More Green Less Screen
What is "nature-deficit disorder"?
That's a term I use to describe alienation from nature. By moving childhood indoors, we deprive kids of a full connection to the world.
When did you notice the problem?
Fifteen years ago, when I interviewed hundreds of children and parents for my book Childhood's Future, I was astounded by a boy who said he preferred playing indoors because that's where the electrical outlets were.
Is electronic entertainment what keeps today's kids inside?
It also has a lot to do with the way communities are being planned—without natural areas like lakes and parks, and with restrictions that prevent kids from building skateboard ramps or climbing trees. They're virtually criminalizing natural play, sending a message to kids that playing outdoors is slightly unsavory.
Yes. Kids often don't play in the woods because parents have been scared into thinking the boogeyman lurks around every corner. Parents used to set borders in the neighborhood that you couldn't go past—now it's a question of whether the kids can even go out the front door.
Besides making them fatter, how does lack of outdoor time hurt kids?
The consequences could include attention difficulties and higher rates of illnesses. Research shows that nature experiences can relieve some of the everyday pressures that may lead to childhood depression. And studies of outdoor-education programs geared toward troubled youth—especially those diagnosed with mental-health problems—show a clear therapeutic value. Environmental psychologists report that simply a room with a view of a natural landscape can help protect children against stress.
Your book cites a University of Illinois study about the benefits of outdoor time for kids with ADHD. Can the woods ever replace Ritalin?
That study found that when ADHD-afflicted kids did activities in natural settings instead of urban playgrounds, they were better able to concentrate. Nature could be a third therapy for ADHD, the other two being pharmaceuticals and behavior therapy, depending on the child.
What's wrong with playgrounds?
They're being designed to avoid lawsuits, so many of them are quite boring to kids. Many kids will gravitate to areas of a park that are untidy and unmanicured so that they can play on the rocks and trees or in a stream.
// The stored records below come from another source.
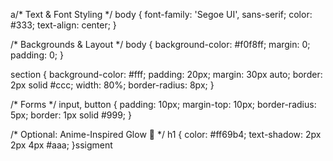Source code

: a/* Text & Font Styling */
body {
  font-family: 'Segoe UI', sans-serif;
  color: #333;
  text-align: center;
}

/* Backgrounds & Layout */
body {
  background-color: #f0f8ff;
  margin: 0;
  padding: 0;
}

section {
  background-color: #fff;
  padding: 20px;
  margin: 30px auto;
  border: 2px solid #ccc;
  width: 80%;
  border-radius: 8px;
}

/* Forms */
input, button {
  padding: 10px;
  margin-top: 10px;
  border-radius: 5px;
  border: 1px solid #999;
}

/* Optional: Anime-Inspired Glow 🤩 */
h1 {
  color: #ff69b4;
  text-shadow: 2px 2px 4px #aaa;
}ssigment
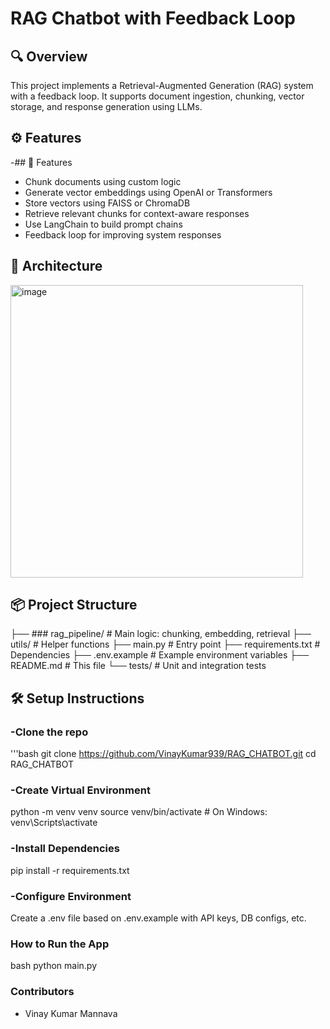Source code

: # RAG Chatbot with Feedback Loop

## 🔍 Overview
This project implements a Retrieval-Augmented Generation (RAG) system with a feedback loop. It supports document ingestion, chunking, vector storage, and response generation using LLMs.

## ⚙️ Features
-## 🔧 Features
- Chunk documents using custom logic
- Generate vector embeddings using OpenAI or Transformers
- Store vectors using FAISS or ChromaDB
- Retrieve relevant chunks for context-aware responses
- Use LangChain to build prompt chains
- Feedback loop for improving system responses

## 🧱 Architecture
 <img width="468" alt="image" src="https://github.com/user-attachments/assets/b65a5646-fbfb-4c59-b05b-7aaede9a1312" />


## 📦 Project Structure

├── ### rag_pipeline/         # Main logic: chunking, embedding, retrieval
├── utils/                # Helper functions
├── main.py               # Entry point
├── requirements.txt      # Dependencies
├── .env.example          # Example environment variables
├── README.md             # This file
└── tests/                # Unit and integration tests


## 🛠️ Setup Instructions

###  -Clone the repo
   '''bash
      git clone  https://github.com/VinayKumar939/RAG_CHATBOT.git 
      cd RAG_CHATBOT

### -Create Virtual Environment
   python -m venv venv
source venv/bin/activate  # On Windows: venv\Scripts\activate

###  -Install Dependencies
  pip install -r requirements.txt
  
### -Configure  Environment 
Create a .env file based on .env.example with API keys, DB configs, etc.

### How to Run the App
 bash 
 python main.py

### Contributors
- Vinay Kumar Mannava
What about running across the green of a soccer field—is that as good?
I'm not opposed to organized sports. The problem is that kids aren't given unstructured dream time. I remember playing catch in a park with my son Jason when he was 9 (he's now 23). A classmate's mother approached and asked, "Whatcha doing? Waiting for a team?" I said, "Nope, just playing catch," to which she responded: "Ah, killing time." Parents need to stop viewing such activities as wasting time.
Have your own kids gotten healthy doses of green time?
My wife and I do a lot of camping and fishing with our sons. I recently took my 17-year-old Matthew to Kodiak Island, Alaska. A bear looked like it was charging us, but instead it dove in the water, where we had just been fishing. Matthew will never forget that. That lasts forever.
You write that the future of the environment itself depends on bringing children to nature.
Studies of environmentalists show very typically that they had extraordinary experiences with nature as kids. So when you take that away, you wonder where will the future stewards of the earth come from. Can you be a true conservationist if your concept of nature is mainly intellectualized? A kid today can likely tell you about the Amazon rain forest, but not about the last time he or she lay in a field listening to the wind and watching the clouds move.